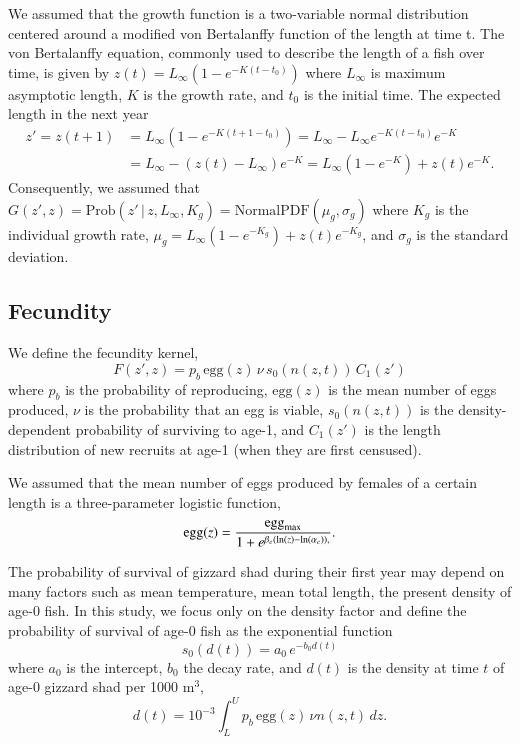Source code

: \documentclass[preprint,review,12pt,authoryear]{elsarticle}
\def\ds{\displaystyle}
\begin{document}
We assumed that the growth function is a two-variable normal distribution centered around a modified von Bertalanffy function of the length at time t. 
The von Bertalanffy equation, commonly used to describe the length of a fish over time, is given by $\ds z(t) = L_{\infty} \left(1-e^{-K(t-t_0)} \right)$ where $L_\infty$ is maximum asymptotic length, $K$ is the growth rate, and $t_0$ is the initial time. 
The expected length in the next year
\begin{align*}
 z' =z(t+1) & =  L_{\infty} \left(1-e^{-K(t+1-t_0)} \right) =  L_{\infty} - L_{\infty}e^{-K(t-t_0)} e^{-K} \\
 & =   L_\infty - \left( z(t)-L_\infty \right) e^{-K} =   L_{\infty} \left(1-e^{-K} \right) + z(t)e^{-K}. 
 \end{align*}
Consequently, we assumed that 
$\ds G(z',z) = \mathrm{Prob}(z' \, | \,  z, L_{\infty}, K_g) = \mathrm{Normal PDF}(\mu_g, \sigma_g)$
where $K_g$ is the individual growth rate, $\mu_g =  L_{\infty} \left(1-e^{-K_g} \right) + z(t)e^{-K_g}$, and $\sigma_g$ is the standard deviation.

\subsection{Fecundity}
We define the fecundity kernel, 
\begin{equation}\label{eq:fecundity}
F(z', z) = p_b \, \mbox{egg}(z) \, \nu \, s_0(n(z,t)) \, C_1(z')
\end{equation}
where $p_b$ is the probability of reproducing, $\mbox{egg}(z)$ is the mean number of eggs produced, $\nu$ is the probability that an egg is viable, $s_0(n(z,t))$ is the density-dependent probability of surviving to age-1, and $C_1 (z')$ is the length distribution of new recruits at age-1 (when they are first censused).

We assumed that the mean number of eggs produced by females of a certain length is a three-parameter logistic function,
\begin{equation}\label{eq:egg}
\mbox{egg}(z) = \frac{\mbox{egg}_{\rm max}}{1+e^{\beta_e(\ln(z)-\ln(\alpha_e)),}}.
\end{equation}

The probability of survival of gizzard shad during their first year may depend on many factors \citep{michaletz2010overwinter} such as mean temperature, mean total length, the present density of age-0 fish.  
In this study, we focus only on the density factor and define the probability of survival of age-0 fish as the exponential function
\begin{equation}\label{eq:s0}
s_0(d(t)) = a_0 \, e^{-b_0 d(t)}
\end{equation}
where $a_0$ is the intercept, $b_0$ the decay rate, and $d(t)$ is the density at time $t$ of age-0 gizzard shad per 1000 m$^3$, 
\[ d(t) = 10^{-3} \int_L^U p_b \, \mbox{egg}(z) \, \nu n(z,t) \, dz. \]  
\end{document}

→ TASK DIRECTIONS
List every line from the entries above in which "probability" appears.

→ WRITTEN RESPONSE
where $p_b$ is the probability of reproducing, $\mbox{egg}(z)$ is the mean number of eggs produced, $\nu$ is the probability that an egg is viable, $s_0(n(z,t))$ is the density-dependent probability of surviving to age-1, and $C_1 (z')$ is the length distribution of new recruits at age-1 (when they are first censused).
The probability of survival of gizzard shad during their first year may depend on many factors \citep{michaletz2010overwinter} such as mean temperature, mean total length, the present density of age-0 fish.  
In this study, we focus only on the density factor and define the probability of survival of age-0 fish as the exponential function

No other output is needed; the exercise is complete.